**Aim of the task**: In the listing below, every line with the word "cannot" needs to be copied.

**Provided data**:
▬▬▬▬▬▬▬▬▬▬

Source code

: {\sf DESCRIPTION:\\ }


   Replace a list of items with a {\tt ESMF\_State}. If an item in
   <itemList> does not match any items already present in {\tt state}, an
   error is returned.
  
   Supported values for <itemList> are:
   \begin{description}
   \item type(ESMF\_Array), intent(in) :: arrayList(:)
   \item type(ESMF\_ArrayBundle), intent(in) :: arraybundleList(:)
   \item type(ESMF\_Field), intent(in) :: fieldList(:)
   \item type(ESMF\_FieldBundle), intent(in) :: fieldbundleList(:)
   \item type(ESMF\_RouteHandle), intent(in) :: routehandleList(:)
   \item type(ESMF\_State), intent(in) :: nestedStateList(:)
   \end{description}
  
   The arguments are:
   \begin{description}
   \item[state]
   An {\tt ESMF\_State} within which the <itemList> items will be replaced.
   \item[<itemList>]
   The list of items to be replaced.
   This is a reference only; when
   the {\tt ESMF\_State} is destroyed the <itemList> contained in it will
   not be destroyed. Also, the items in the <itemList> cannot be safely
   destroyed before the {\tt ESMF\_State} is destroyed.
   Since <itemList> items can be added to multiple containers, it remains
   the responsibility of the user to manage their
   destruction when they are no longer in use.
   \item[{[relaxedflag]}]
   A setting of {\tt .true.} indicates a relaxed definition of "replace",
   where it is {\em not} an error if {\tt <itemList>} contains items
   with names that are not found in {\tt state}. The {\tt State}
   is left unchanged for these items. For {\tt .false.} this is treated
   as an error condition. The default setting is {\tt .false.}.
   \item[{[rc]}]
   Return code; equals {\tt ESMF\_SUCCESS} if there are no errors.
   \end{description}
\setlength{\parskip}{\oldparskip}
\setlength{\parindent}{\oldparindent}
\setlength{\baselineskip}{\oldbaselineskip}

▬▬▬▬▬▬▬▬▬▬

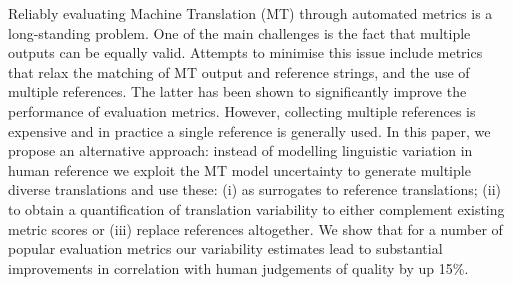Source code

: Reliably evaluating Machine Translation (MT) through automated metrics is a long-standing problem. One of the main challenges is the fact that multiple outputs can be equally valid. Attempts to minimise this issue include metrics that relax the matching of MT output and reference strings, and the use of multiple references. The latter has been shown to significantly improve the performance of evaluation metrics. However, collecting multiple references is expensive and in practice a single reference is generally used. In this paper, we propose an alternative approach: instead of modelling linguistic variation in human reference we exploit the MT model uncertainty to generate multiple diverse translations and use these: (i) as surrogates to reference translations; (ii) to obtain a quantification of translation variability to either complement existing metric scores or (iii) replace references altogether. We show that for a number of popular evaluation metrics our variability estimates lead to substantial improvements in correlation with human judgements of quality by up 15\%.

▬▬▬▬▬▬▬▬▬▬

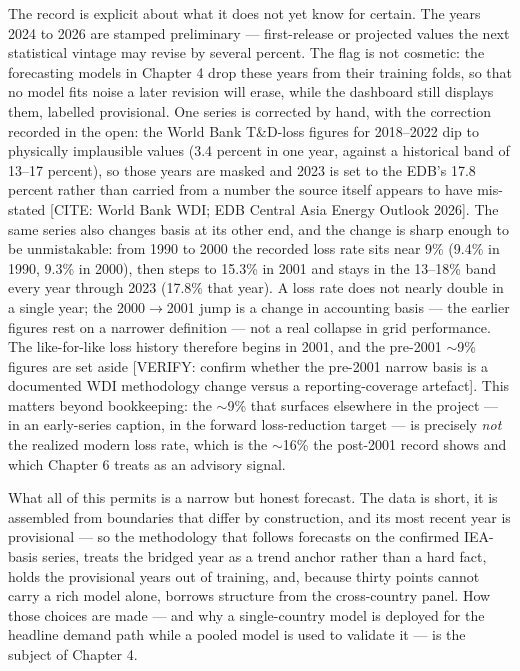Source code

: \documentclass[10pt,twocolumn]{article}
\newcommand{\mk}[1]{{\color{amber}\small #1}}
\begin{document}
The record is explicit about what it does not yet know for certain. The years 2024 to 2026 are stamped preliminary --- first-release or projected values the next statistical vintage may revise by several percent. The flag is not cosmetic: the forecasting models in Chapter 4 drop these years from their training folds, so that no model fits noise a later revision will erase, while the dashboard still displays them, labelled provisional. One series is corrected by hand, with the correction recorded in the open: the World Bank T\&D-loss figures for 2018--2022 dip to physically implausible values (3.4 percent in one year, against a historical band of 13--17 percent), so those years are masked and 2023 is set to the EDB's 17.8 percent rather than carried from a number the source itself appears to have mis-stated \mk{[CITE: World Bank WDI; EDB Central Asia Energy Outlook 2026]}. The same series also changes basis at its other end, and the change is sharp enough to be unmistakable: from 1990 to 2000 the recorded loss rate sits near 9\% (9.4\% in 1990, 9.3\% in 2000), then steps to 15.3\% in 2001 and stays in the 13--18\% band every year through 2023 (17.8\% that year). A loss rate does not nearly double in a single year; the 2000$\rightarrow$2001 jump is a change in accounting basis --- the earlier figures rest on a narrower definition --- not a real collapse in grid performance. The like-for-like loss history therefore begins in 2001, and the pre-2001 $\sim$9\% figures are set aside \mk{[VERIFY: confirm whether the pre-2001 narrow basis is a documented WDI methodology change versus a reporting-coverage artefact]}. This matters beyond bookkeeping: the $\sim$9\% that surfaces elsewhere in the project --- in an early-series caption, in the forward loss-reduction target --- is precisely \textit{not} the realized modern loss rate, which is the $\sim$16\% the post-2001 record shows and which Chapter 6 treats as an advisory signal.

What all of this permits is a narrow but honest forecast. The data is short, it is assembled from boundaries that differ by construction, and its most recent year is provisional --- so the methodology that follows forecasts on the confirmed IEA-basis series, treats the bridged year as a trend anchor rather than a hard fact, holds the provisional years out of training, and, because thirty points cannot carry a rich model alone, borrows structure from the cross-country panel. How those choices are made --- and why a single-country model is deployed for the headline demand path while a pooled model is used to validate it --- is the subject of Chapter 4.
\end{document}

▬▬▬▬▬▬▬▬▬▬

**Answer box**:
   not be destroyed. Also, the items in the <itemList> cannot be safely
What all of this permits is a narrow but honest forecast. The data is short, it is assembled from boundaries that differ by construction, and its most recent year is provisional --- so the methodology that follows forecasts on the confirmed IEA-basis series, treats the bridged year as a trend anchor rather than a hard fact, holds the provisional years out of training, and, because thirty points cannot carry a rich model alone, borrows structure from the cross-country panel. How those choices are made --- and why a single-country model is deployed for the headline demand path while a pooled model is used to validate it --- is the subject of Chapter 4.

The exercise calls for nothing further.